上野平定と駿河侵攻
1565年には箕輪城の支城のほとんどを調略を行いこちらへ寝返らせており秋の収穫後に出陣の準備を行い年明けに攻めこむことになる。
年も迫る頃に兄信玄から呼ばれ、
「諏訪の初陣を今回する」
勝頼の初陣と言われて頷くと知らせて準備をするようにと言われ、
「直接お伝えした方が」
「あれは諏訪にやったものだ、まとめるには必要だが必要以上にとは考えておらぬ」
これが伝わってと言うことかと思いながら、
「たしかし、しかし武田を支える者として期待していると言うのもよろしいのでは」
信玄は珍しく笑いながら、
「信龍食い下がるな、だが義信の事もある」
それだけ言うと私は頷いて下がった。
「来年の始めに初陣ですか」
落ち着いた様子で迎えてくれた勝頼は私から言われた事に少し考えており、
「わかりました叔父上よろしくお願いします」
不満を表に出さぬようにしており見直しながら諏訪の代々の鎧を準備させて調整させて正月を迎えた。
「信龍、四郎が初陣とはめでたいな」
義信に呼び止められて話しかけられる。
「そうですな、上杉が出てこなければ楽に落とせるでしょうし、誰かみたいに侮らなければ良いですが」
「まだ美濃での事を、わしもあれから思慮を身につけたからな、まあせいぜい武功をたせさせよ」
そう言うと行ってしまった。
領地に戻り家臣に挨拶をして過ごしていく、そして伝えられた通り雪解けを待たずに箕輪へと向かう、
「勝頼殿、今から緊張するのは早いですぞ」
「わかっておる。必ずや武功をたてる」
前年に高遠城城主となり何かしらのと言うことだが気合いが入りすぎており鈴をつけねばと思いながら上野へと向かった。
「箕輪城と鷹留城を分断するには高浜砦を落とさなければならぬ」
信玄が言うのを皆頷く、今回は必ず落とすと言う事で2万を揃えており万一にも負けられぬ戦いだった。
高浜砦へと迫ると箕輪から援軍が出されておりその中の一人が、
「新陰流の上泉か、直接手合わせできたら逃げようか」
そう呟くと勝頼は怪訝な顔をしている。
そんなことを話していると丘の上に現れそれを見た武田勢が半包囲で攻撃を始めそれを長野勢が迎え撃つ、
「叔父上我らも加わりましょう」
数倍のこちらに相手がすぐ負けてしまい武功をたてる暇も無くなると思っており私に懇願するが首を横にふり指さす。

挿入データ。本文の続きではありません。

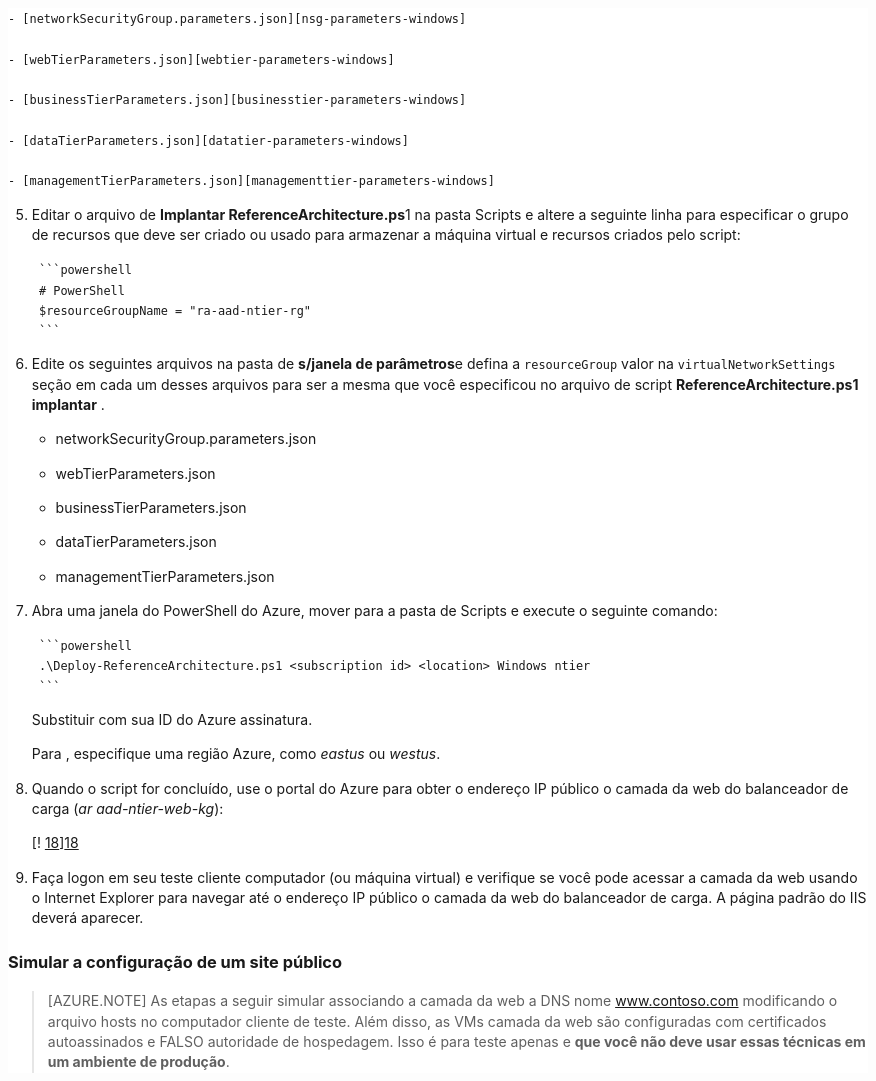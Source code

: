     - [networkSecurityGroup.parameters.json][nsg-parameters-windows]

    - [webTierParameters.json][webtier-parameters-windows]

    - [businessTierParameters.json][businesstier-parameters-windows]

    - [dataTierParameters.json][datatier-parameters-windows]

    - [managementTierParameters.json][managementtier-parameters-windows]

5. Editar o arquivo de **Implantar ReferenceArchitecture.ps**1 na pasta Scripts e altere a seguinte linha para especificar o grupo de recursos que deve ser criado ou usado para armazenar a máquina virtual e recursos criados pelo script:

        ```powershell
        # PowerShell
        $resourceGroupName = "ra-aad-ntier-rg"
        ```

6. Edite os seguintes arquivos na pasta de **s/janela de parâmetros**e defina a `resourceGroup` valor na `virtualNetworkSettings` seção em cada um desses arquivos para ser a mesma que você especificou no arquivo de script **ReferenceArchitecture.ps1 implantar** .

    - networkSecurityGroup.parameters.json

    - webTierParameters.json

    - businessTierParameters.json

    - dataTierParameters.json

    - managementTierParameters.json

7. Abra uma janela do PowerShell do Azure, mover para a pasta de Scripts e execute o seguinte comando:

        ```powershell
        .\Deploy-ReferenceArchitecture.ps1 <subscription id> <location> Windows ntier
        ```

    Substituir **<subscription id>** com sua ID do Azure assinatura.

    Para **<location>**, especifique uma região Azure, como *eastus* ou *westus*.

8. Quando o script for concluído, use o portal do Azure para obter o endereço IP público o camada da web do balanceador de carga (*ar aad-ntier-web-kg*):

    [! [18]][18]

9. Faça logon em seu teste cliente computador (ou máquina virtual) e verifique se você pode acessar a camada da web usando o Internet Explorer para navegar até o endereço IP público o camada da web do balanceador de carga. A página padrão do IIS deverá aparecer.

### <a name="simulate-configuration-of-a-public-web-site"></a>Simular a configuração de um site público

>[AZURE.NOTE] As etapas a seguir simular associando a camada da web a DNS nome www.contoso.com modificando o arquivo hosts no computador cliente de teste. Além disso, as VMs camada da web são configuradas com certificados autoassinados e FALSO autoridade de hospedagem. Isso é para teste apenas e **que você não deve usar essas técnicas em um ambiente de produção**.


[resource-manager-overview]: ../azure-resource-manager/resource-group-overview.md
[script]: #sample-solution-script
[implementing-a-multi-tier-architecture-on-Azure]: ./guidance-compute-n-tier-vm.md
[active-directory-domain-services]: https://technet.microsoft.com/library/dd448614.aspx
[active-directory-federation-services]: https://technet.microsoft.com/windowsserver/dd448613.aspx
[azure-active-directory]: ../active-directory-domain-services/active-directory-ds-overview.md
[azure-ad-connect]: ../active-directory/active-directory-aadconnect.md
[ad-azure-guidelines]: https://msdn.microsoft.com/library/azure/jj156090.aspx
[aad-explained]: https://youtu.be/tj_0d4tR6aM
[aad-editions]: ../active-directory/active-directory-editions.md
[guidance-adds]: ./guidance-iaas-ra-secure-vnet-ad.md
[sla-aad]: https://azure.microsoft.com/support/legal/sla/active-directory/v1_0/
[azure-multifactor-authentication]: ../multi-factor-authentication/multi-factor-authentication.md
[aad-conditional-access]: ../active-directory//active-directory-conditional-access.md
[aad-dynamic-membership-rules]: ../active-directory/active-directory-accessmanagement-groups-with-advanced-rules.md
[aad-dynamic-memberships]: https://youtu.be/Tdiz2JqCl9Q
[aad-user-sign-in]: ../active-directory/active-directory-aadconnect-user-signin.md
[aad-sync-requirements]: ../active-directory/active-directory-hybrid-identity-design-considerations-directory-sync-requirements.md
[aad-topologies]: ../active-directory/active-directory-aadconnect-topologies.md
[aad-filtering]: ../active-directory/active-directory-aadconnectsync-configure-filtering.md
[aad-scalability]: https://blogs.technet.microsoft.com/enterprisemobility/2014/09/02/azure-ad-under-the-hood-of-our-geo-redundant-highly-available-distributed-cloud-directory/
[aad-connect-sync-default-rules]: ../active-directory/active-directory-aadconnectsync-understanding-default-configuration.md
[aad-identity-protection]: ../active-directory/active-directory-identityprotection.md
[aad-password-management]: ../active-directory/active-directory-passwords-customize.md
[aad-application-proxy]: ../active-directory/active-directory-application-proxy-enable.md
[aad-connect-sync-operational-tasks]: ../active-directory/active-directory-aadconnectsync-operations.md#staging-mode
[aad-custom-domain]: ../active-directory/active-directory-add-domain.md
[aad-powershell]: https://msdn.microsoft.com/library/azure/mt757189.aspx
[aad-sync-disaster-recovery]: ../active-directory/active-directory-aadconnectsync-operations.md#disaster-recovery
[aad-sync-best-practices]: ../active-directory/active-directory-aadconnectsync-best-practices-changing-default-configuration.md
[aad-adfs]: ../active-directory/active-directory-aadconnect-get-started-custom.md#configuring-federation-with-ad-fs
[aad-health]: ../active-directory/active-directory-aadconnect-health-sync.md
[aad-health-adds]: ../active-directory/active-directory-aadconnect-health-adds.md
[aad-health-adfs]: ../active-directory/active-directory-aadconnect-health-adfs.md
[aad-agent-installation]: ../active-directory/active-directory-aadconnect-health-agent-install.md
[aad-reporting-guide]: ../active-directory/active-directory-reporting-guide.md
[azure-cli]: ../virtual-machines-command-line-tools.md
[azure-powershell-download]: ../powershell-install-configure.md
[solution-script]: https://raw.githubusercontent.com/mspnp/reference-architectures/master/guidance-identity-aad/Deploy-ReferenceArchitecture.ps1
[vnet-parameters-windows]: https://raw.githubusercontent.com/mspnp/reference-architectures/master/guidance-identity-aad/parameters/windows/virtualNetwork.parameters.json
[nsg-parameters-windows]: https://raw.githubusercontent.com/mspnp/reference-architectures/master/guidance-identity-aad/parameters/windows/networkSecurityGroups.parameters.json
[webtier-parameters-windows]: https://raw.githubusercontent.com/mspnp/reference-architectures/master/guidance-identity-aad/parameters/windows/webTier.parameters.json
[businesstier-parameters-windows]: https://raw.githubusercontent.com/mspnp/reference-architectures/master/guidance-identity-aad/parameters/windows/businessTier.parameters.json
[datatier-parameters-windows]: https://raw.githubusercontent.com/mspnp/reference-architectures/master/guidance-identity-aad/parameters/windows/dataTier.parameters.json
[managementtier-parameters-windows]: https://raw.githubusercontent.com/mspnp/reference-architectures/master/guidance-identity-aad/parameters/windows/managementTier.parameters.json
[makecert]: https://msdn.microsoft.com/library/windows/desktop/aa386968(v=vs.85).aspx
[add-adds-domain-controller-parameters]: https://raw.githubusercontent.com/mspnp/reference-architectures/master/guidance-identity-aad/parameters/onpremise/add-adds-domain-controller.parameters.json
[create-adds-forest-extension-parameters]: https://raw.githubusercontent.com/mspnp/reference-architectures/master/guidance-identity-aad/parameters/onpremise/create-adds-forest-extension.parameters.json
[virtualMachines-adds-parameters]: https://raw.githubusercontent.com/mspnp/reference-architectures/master/guidance-identity-aad/parameters/onpremise/virtualMachines-adds.parameters.json
[virtualNetwork-parameters]: https://raw.githubusercontent.com/mspnp/reference-architectures/master/guidance-identity-aad/parameters/onpremise/virtualNetwork.parameters.json
[virtualNetwork-adds-dns-parameters]: https://raw.githubusercontent.com/mspnp/reference-architectures/master/guidance-identity-aad/parameters/onpremise/virtualNetwork-adds-dns.parameters.json
[virtualMachines-adc-parameters]: https://raw.githubusercontent.com/mspnp/reference-architectures/master/guidance-identity-aad/parameters/onpremise/virtualMachines-adc.parameters.json
[virtualMachines-adc-joindomain-parameters]: https://raw.githubusercontent.com/mspnp/reference-architectures/master/guidance-identity-aad/parameters/onpremise/virtualMachines-adc-joindomain.parameters.json
[aad-connect-download]: http://www.microsoft.com/download/details.aspx?id=47594
[aad-custom-directory]: ../active-directory/active-directory-add-domain.md
[aad-password-management]: ../active-directory/active-directory-passwords-getting-started.md#enable-users-to-reset-their-azure-ad-passwords
[adds-extend-domain]: ./guidance-identity-adds-extend-domain.md
[adds-resource-forest]: ./guidance-identity-adds-resource-forest.md
[0]: ./media/guidance-identity-aad/figure1.png "Arquitetura de identidade de nuvem usando o Active Directory do Azure"
[1]: ./media/guidance-identity-aad/figure2.png "Única floresta, um único topologia de diretório AAD"
[2]: ./media/guidance-identity-aad/figure3.png "Várias florestas, topologia de diretório AAD única"
[4]: ./media/guidance-identity-aad/figure5.png "Topologia de servidor de teste"
[5]: ./media/guidance-identity-aad/figure6.png "Topologia de diretórios AAD vários"
[6]: ./media/guidance-identity-aad/figure7.png "Selecionando uma instalação personalizada do Azure AD conectar sincronizar com uma instância específica do SQL Server"
[7]: ./media/guidance-identity-aad/figure8.png "Especificar o método de SSO para o acesso do usuário"
[8]: ./media/guidance-identity-aad/figure9.png "Especifica o domínio e OU opções de filtragem"
[9]: ./media/guidance-identity-aad/figure10.png "Habilitando regravação de senha"
[10]: ./media/guidance-identity-aad/figure11.png "A lâmina de gerenciamento do Azure AD no portal"
[11]: ./media/guidance-identity-aad/figure12.png "Console do Azure AD Connect"
[12]: ./media/guidance-identity-aad/figure13.png "Guia de operações no Gerenciador de serviço de sincronização"
[13]: ./media/guidance-identity-aad/figure14.png "Guia de conectores no Gerenciador de serviço de sincronização"
[14]: ./media/guidance-identity-aad/figure15.png "O Editor de regras de sincronização"
[15]: ./media/guidance-identity-aad/figure16.png "A lâmina Azure Active Directory conectar integridade no portal do Azure mostrando a integridade de sincronização"
[16]: ./media/guidance-identity-aad/figure17.png "A lâmina Azure Active Directory conectar integridade no portal do Azure mostrando a integridade do AD DS"
[17]: ./media/guidance-identity-aad/figure18.png "Relatórios de segurança disponíveis no portal do Azure"
[18]: ./media/guidance-identity-aad/figure19.png "Portal do Azure realçando o endereço IP público o camada da web do balanceador de carga"
[19]: ./media/guidance-identity-aad/figure20.png "Usando o Internet Explorer para navegar até o endereço IP público o camada da web do balanceador de carga"
[20]: ./media/guidance-identity-aad/figure21.png "Snap-in de certificados mostrando o certificado www.contoso.com"
[21]: ./media/guidance-identity-aad/figure22.png "Conectar-se para a camada de gerenciamento máquina virtual"
[22]: ./media/guidance-identity-aad/figure23.png "Criando a ligação HTTPS para o site padrão"
[23]: ./media/guidance-identity-aad/figure24.png "Criar o aplicativo da web de ContosoWebApp1"
[24]: ./media/guidance-identity-aad/figure25.png "Definindo as propriedades de autenticação do aplicativo da web ContosoWebApp1"
[25]: ./media/guidance-identity-aad/figure26.png "Entrando no Azure AAD do aplicativo da web ContosoWebApp1"
[26]: ./media/guidance-identity-aad/figure27.png "Alterar a pasta para o site padrão"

「敵をよく見よ、士気も旺盛で指揮するものは勇将が多くいる。これで勝てると思うのなら凡将と言うものだ」
そう言いきると怒りを押さえている勝頼を無視して目の前の戦いを見続けた。
「相変わらず粘り負けするな」
勢いが削がれ勢いと士気が下がり始め統制がとれなくなり長野勢に押されて退却する。
それが隣へと次々と波及して今や逃げ出し始めており敗けであった。
「敵が深入りしてきたら横やりを入れて包囲するぞ」
そう伝えて準備させたが上泉はこちらの意図を察したのか見事に退いていった。
「勝頼、あのような戦いをする事だ、少なくても粘って敵を切り崩し状況を見ながら気持ちよく引く、馬鹿一辺倒に突撃だけするのは匹夫の勇だ、そうなるなよ」
長篠の戦いでの事を思いながら言うが伝わったとは思えなかった。
「上泉めちょこまかと動きおって、明日には必ずや砦を落として見せようぞ」
重臣達は戻ってくるとそう言いながら明日にも落とせると思っており明日打ち破ったあとに高浜砦を攻める算段を話始めていた。
翌日、雨の中武田勢は昨日と同じ丘を目指しはじめ、勝頼は私を見たが私は黙って前を見続けており雨の勢いが増し視界が悪くなる。
昨日と違い丘の上にいた長野勢は動かずに足元が滑って難儀している武田勢を待ち受けており勝頼の目には力が増してこちらを見たが私は静かに見ている。
「叔父上あれなら勝てましょう」
武田勢がようやく丘の上に上がったところで迎撃を開始しており一見すれば数で押しきれると、
「あれを見よ」
丘の横の森から伏兵が飛び出し横槍を小山田勢に行うと押し返せずに隣の飯富勢へ逃げ出し混乱に拍車をかける。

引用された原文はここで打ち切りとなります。